= Samuel Clarke (annotator) =

English Nonconformist clergyman

Samuel Clarke or Clark (1626–1701) was an English Nonconformist clergyman known as an assiduous annotator of the Bible.

==Life==
He was the eldest son of Samuel Clarke (1599–1683), and was born at Shotwick, near Chester, on 12 November 1626. He was educated at Peterhouse, Cambridge; and was appointed fellow of Pembroke Hall by Edward Montagu, 2nd Earl of Manchester on 13 March 1644. Refusing to take the engagement of fidelity to the Commonwealth, exacted in April 1649, he was deprived of his fellowship in 1651 (after 3 April).

At the Restoration he held the rectory of Grendon Underwood, Buckinghamshire. He was ejected after the Act of Uniformity 1662.

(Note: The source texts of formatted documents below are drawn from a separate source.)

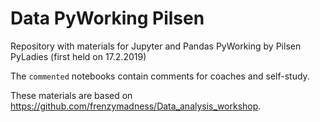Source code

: # Data PyWorking Pilsen
Repository with materials for Jupyter and Pandas PyWorking by Pilsen PyLadies (first held on 17.2.2019)

The `commented` notebooks contain comments for coaches and self-study.

These materials are based on https://github.com/frenzymadness/Data_analysis_workshop.
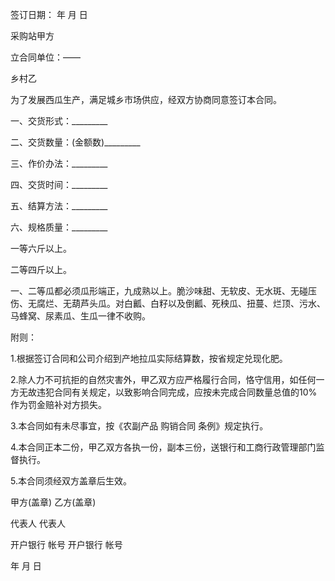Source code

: 
 


签订日期： 年 月 日


采购站甲方


立合同单位：——


乡村乙


为了发展西瓜生产，满足城乡市场供应，经双方协商同意签订本合同。


一、交货形式：_________


二、交货数量：(金额数)_________


三、作价办法：_________


四、交货时间：_________


五、结算方法：_________


六、规格质量：_________


一等六斤以上。


二等四斤以上。


一、二等瓜都必须瓜形端正，九成熟以上。脆沙味甜、无软皮、无水斑、无碰压伤、无腐烂、无葫芦头瓜。对白瓤、白籽以及倒瓤、死秧瓜、扭蔓、烂顶、污水、马蜂窝、尿素瓜、生瓜一律不收购。


附则：


1.根据签订合同和公司介绍到产地拉瓜实际结算数，按省规定兑现化肥。


2.除人力不可抗拒的自然灾害外，甲乙双方应严格履行合同，恪守信用，如任何一方无故违犯合同有关规定，以致影响合同完成，应按未完成合同数量总值的10%作为罚金赔补对方损失。


3.本合同如有未尽事宜，按《农副产品
购销合同
条例》规定执行。


4.本合同正本二份，甲乙双方各执一份，副本三份，送银行和工商行政管理部门监督执行。


5.本合同须经双方盖章后生效。


甲方(盖章) 乙方(盖章)


代表人 代表人


开户银行 帐号 开户银行 帐号


年 月 日
 


 

 
 
 
 
 
  


  
 

  


  


  
 
 
 
 

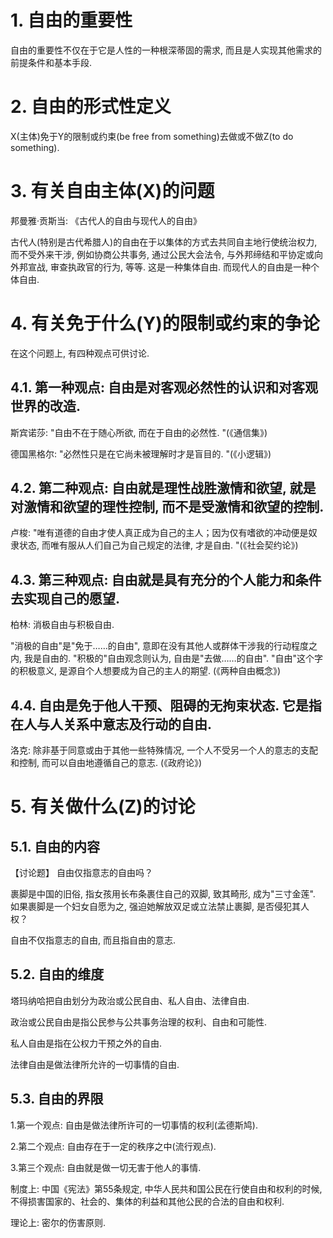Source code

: # 1. 自由的重要性

自由的重要性不仅在于它是人性的一种根深蒂固的需求, 而且是人实现其他需求的前提条件和基本手段. 

# 2. 自由的形式性定义

X(主体)免于Y的限制或约束(be free from something)去做或不做Z(to do something). 

# 3. 有关自由主体(X)的问题

邦曼雅·贡斯当: 《古代人的自由与现代人的自由》

古代人(特别是古代希腊人)的自由在于以集体的方式去共同自主地行使统治权力, 而不受外来干涉, 例如协商公共事务, 通过公民大会法令, 与外邦缔结和平协定或向外邦宣战, 审查执政官的行为, 等等. 这是一种集体自由. 而现代人的自由是一种个体自由. 

# 4. 有关免于什么(Y)的限制或约束的争论

在这个问题上, 有四种观点可供讨论. 

## 4.1. 第一种观点: 自由是对客观必然性的认识和对客观世界的改造. 

斯宾诺莎: "自由不在于随心所欲, 而在于自由的必然性. "(《通信集》)

德国黑格尔: "必然性只是在它尚未被理解时才是盲目的. "(《小逻辑》)

## 4.2. 第二种观点: 自由就是理性战胜激情和欲望, 就是对激情和欲望的理性控制, 而不是受激情和欲望的控制. 

卢梭: "唯有道德的自由才使人真正成为自己的主人；因为仅有嗜欲的冲动便是奴隶状态, 而唯有服从人们自己为自己规定的法律, 才是自由. "(《社会契约论》)


## 4.3. 第三种观点: 自由就是具有充分的个人能力和条件去实现自己的愿望. 

柏林: 消极自由与积极自由. 

"消极的自由"是"免于……的自由", 意即在没有其他人或群体干涉我的行动程度之内, 我是自由的. "积极的"自由观念则认为, 自由是"去做……的自由". "自由"这个字的积极意义, 是源自个人想要成为自己的主人的期望. (《两种自由概念》)

## 4.4. 自由是免于他人干预、阻碍的无拘束状态. 它是指在人与人关系中意志及行动的自由. 

洛克: 除非基于同意或由于其他一些特殊情况, 一个人不受另一个人的意志的支配和控制, 而可以自由地遵循自己的意志. (《政府论》)

# 5. 有关做什么(Z)的讨论

## 5.1. 自由的内容

【讨论题】 自由仅指意志的自由吗？

裹脚是中国的旧俗, 指女孩用长布条裹住自己的双脚, 致其畸形, 成为"三寸金莲". 如果裹脚是一个妇女自愿为之, 强迫她解放双足或立法禁止裹脚, 是否侵犯其人权？

自由不仅指意志的自由, 而且指自由的意志. 

## 5.2. 自由的维度

塔玛纳哈把自由划分为政治或公民自由、私人自由、法律自由. 

政治或公民自由是指公民参与公共事务治理的权利、自由和可能性. 

私人自由是指在公权力干预之外的自由. 

法律自由是做法律所允许的一切事情的自由. 

## 5.3. 自由的界限

1.第一个观点: 自由是做法律所许可的一切事情的权利(孟德斯鸠). 

2.第二个观点: 自由存在于一定的秩序之中(流行观点). 

3.第三个观点: 自由就是做一切无害于他人的事情. 

制度上: 中国《宪法》第55条规定, 中华人民共和国公民在行使自由和权利的时候, 不得损害国家的、社会的、集体的利益和其他公民的合法的自由和权利. 

理论上: 密尔的伤害原则.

The son was more advanced than his father in his nonconformity. After a sojourn at Upper Winchendon, Buckinghamshire, the seat of Philip Wharton, 4th Baron Wharton, he settled at High Wycombe, in the same county. There he gathered a congregation, originally Presbyterian, by then independent. He assisted in the ordinations which kept up the succession of nonconformist ministers. Clarke died at High Wycombe on 24 February 1701. Samuel Clarke (1684–1750) of the Scripture Promises was his grandson.

==Works==
His theology was of the Baxterian type. The work of his life was his annotated edition of the Bible, published in 1696. This was already planned by him as an undergraduate; the notes are brief. The work had the approval of John Owen, Richard Baxter, Philip Doddridge, George Whitefield, and William Cleaver.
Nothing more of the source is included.